The task — The records follow. Filter them to the lines that hold "documentclass".

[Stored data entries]

__________________________________________________

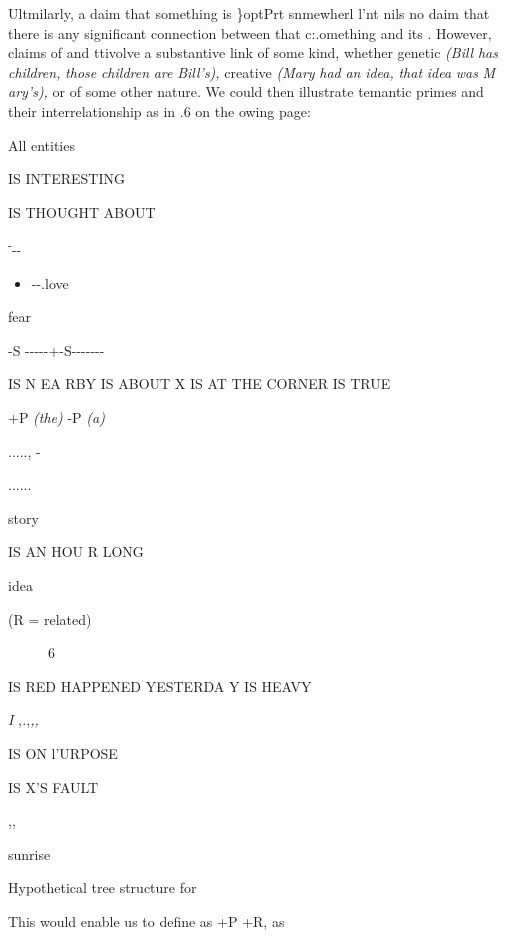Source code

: Ultmilarly, a daim that something is \}optPrt snmewherl l'nt nils no daim that there is any significant connection between that c:.ome\-thing and its . However, claims of  and  ttivolve a substantive link of some kind, whether genetic \textit{(Bill} \textit{has} \textit{children,} \textit{those} \textit{children} \textit{are} \textit{Bill's),} creative \textit{(Mary} \textit{had} \textit{an} \textit{idea,} \textit{that} \textit{idea} \textit{was} \textit{M} \textit{ary's),} or of some other nature. We could then illustrate temantic primes and their interrelationship as in .6 on the
owing page:



All entities 

IS INTERESTING

IS THOUGHT ABOUT

\textsuperscript{{}-}{}-{}- 

\begin{itemize}
\item {}-{}-.love
\end{itemize}

fear

{}-S {}-{}-{}-{}-{}-+{}-S{}-{}-{}-{}-{}-{}-{}-

IS N EA RBY IS ABOUT X IS AT THE CORNER IS TRUE 

+P \textit{(th}\textit{e}\textit{) }{}-P \textit{(}\textit{a}\textit{)} 

....., -

......

story

IS AN HOU R LONG 

idea

(R = related)

\begin{figure}
\caption{6}
\label{fig:4}
\end{figure}

IS RED HAPPENED YESTERDA Y IS HEAVY

\textit{I },\textit{.},\textit{,,}

IS ON l'URPOSE

IS X'S FAULT

,,

sunrise

Hypothetical tree structure for 

This would enable us to define  as +P +R,  as

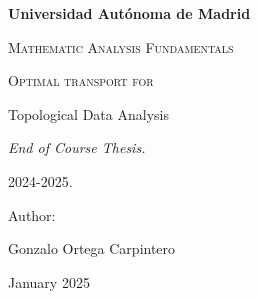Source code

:\documentclass[12pt, a4paper]{article}
\theoremstyle{definition}
\newcommand{\authorname}{Gonzalo Ortega Carpintero}
\newcommand{\institution}{Universidad Autónoma de Madrid}
\newcommand{\projecttitle}{Optimal transport for

Topological Data Analysis}
\begin{document}
\begin{titlepage}
    \centering
    \vspace{1cm}
    {\bfseries\LARGE \institution \par}
    \vspace{1cm}
    {\scshape\Large Mathematic Analysis Fundamentals \par}
    \vspace{3cm}
    {\scshape\Huge \projecttitle \par}
    \vspace{3cm}
    {\itshape\Large End of Course Thesis.
    
    2024-2025. \par}
    \vfill
    {\Large Author: \par}
    {\Large \authorname \par}
    \vfill
    {\Large January 2025 \par}
\end{titlepage}


\setlength{\parskip}{0.75em}
\renewcommand{\baselinestretch}{1.25}

\tableofcontents
\pagebreak


\pagebreak


\pagebreak


\pagebreak



\end{document}
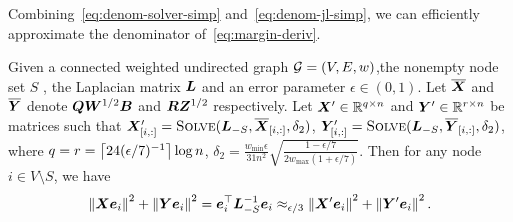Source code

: \documentclass[sigconf]{acmart}
\begin{document}
Combining~\eqref{eq:denom-solver-simp} and~\eqref{eq:denom-jl-simp}, we can efficiently approximate the denominator of~\eqref{eq:margin-deriv}.
\begin{lemma}\label{lem:approx-denom}
    Given a connected weighted undirected graph \(\mathcal{G}=(V,E,w)\),the nonempty node set \(S\) , the Laplacian matrix \(\boldsymbol{L}\) and an error parameter \(\epsilon\in(0,1)\).
    Let \(\overline{\boldsymbol{X}}\) and \(\overline{\boldsymbol{Y}}\) denote \(\boldsymbol{Q}\boldsymbol{W}^{1/2}\boldsymbol{B}\) and \(\boldsymbol{R}\boldsymbol{Z}^{1/2}\) respectively.
    Let \(\boldsymbol{X}'\in\mathbb{R}^{q\times n}\) and \(\boldsymbol{Y}'\in\mathbb{R}^{r\times n}\) be matrices such that \(\boldsymbol{X}'_{[i,:]}=\textsc{Solve}(\boldsymbol{L}_{-S},\overline{\boldsymbol{X}}_{[i,:]},\delta_2)\), \(\boldsymbol{Y}'_{[i,:]}=\textsc{Solve}(\boldsymbol{L}_{-S},\overline{\boldsymbol{Y}}_{[i,:]},\delta_2)\), where \(q=r=\left\lceil24(\epsilon/7)^{-1}\right\rceil\log n\), \(\delta_2=\frac{w_{\min}\epsilon}{31n^2}\sqrt{\frac{1-\epsilon/7}{2w_{\max}(1+\epsilon/7)}}\). Then for any node \(i\in V\setminus S\), we have
    \begin{equation}\label{eq:approx-denom}
        \left\Vert\boldsymbol{X}\boldsymbol{e}_i\right\Vert^2+\left\Vert\boldsymbol{Y}\boldsymbol{e}_i\right\Vert^2=\boldsymbol{e}_i^\top\boldsymbol{L}_{-S}^{-1}\boldsymbol{e}_i\approx_{\epsilon/3}\left\Vert\boldsymbol{X}'\boldsymbol{e}_i\right\Vert^2+\left\Vert\boldsymbol{Y}'\boldsymbol{e}_i\right\Vert^2.
    \end{equation}
\end{lemma}
\end{document}
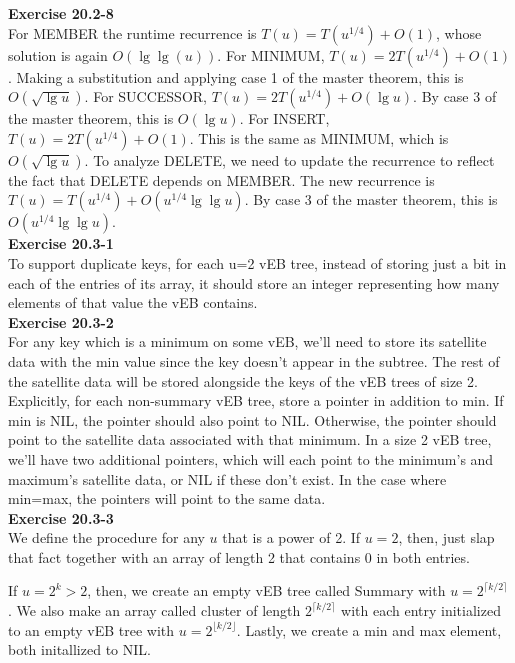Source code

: \documentclass{article}
\begin{document}
\noindent\textbf{Exercise 20.2-8}\\

For MEMBER the runtime recurrence is $T(u) = T(u^{1/4}) + O(1)$, whose solution is again $O(\lg\lg(u))$.  For MINIMUM, $T(u) = 2T(u^{1/4}) + O(1)$. Making a substitution and applying case 1 of the master theorem, this is $O(\sqrt{\lg u})$.  For SUCCESSOR, $T(u) = 2T(u^{1/4}) + O(\lg u)$.  By case 3 of the master theorem, this is $O(\lg u)$.  For INSERT, $T(u) = 2T(u^{1/4}) + O(1)$.  This is the same as MINIMUM, which is $O(\sqrt{\lg u})$.  To analyze DELETE, we need to update the recurrence to reflect the fact that DELETE depends on MEMBER.  The new recurrence is $T(u) = T(u^{1/4}) + O(u^{1/4}\lg \lg u)$.  By case 3 of the master theorem, this is $O(u^{1/4}\lg \lg u)$. \\

\noindent\textbf{Exercise 20.3-1}\\

To support duplicate keys, for each u=2 vEB tree, instead of storing just a bit in each of the entries of its array, it should store an integer representing how many elements of that value the vEB contains.\\

\noindent\textbf{Exercise 20.3-2}\\

For any key which is a minimum on some vEB, we'll need to store its satellite data with the min value since the key doesn't appear in the subtree.  The rest of the satellite data will be stored alongside the keys of the vEB trees of size 2.  Explicitly, for each non-summary vEB tree, store a pointer in addition to min.  If min is NIL, the pointer should also point to NIL.  Otherwise, the pointer should point to the satellite data associated with that minimum.  In a size 2 vEB tree, we'll have two additional pointers, which will each point to the minimum's and maximum's satellite data, or NIL if these don't exist.  In the case where min=max, the pointers will point to the same data. \\

\noindent\textbf{Exercise 20.3-3}\\

We define the procedure for any $u$ that is a power of 2. If $u=2$, then, just slap that fact together with an array of length 2 that contains 0 in both entries. 

If $u = 2^k > 2$, then, we create an empty vEB tree called Summary with $u= 2^{\lceil k/2\rceil}$. We also make an array called cluster of length $2^{\lceil k/2\rceil}$ with each entry initialized to an empty vEB tree with $u = 2^{\lfloor k/2\rfloor}$. Lastly, we create a min and max element, both initallized to NIL.\\
\end{document}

__________________________________________________

Answer box —
:\documentclass[12pt, a4paper]{article}
: \documentclass[sigconf]{acmart}
: \documentclass{article}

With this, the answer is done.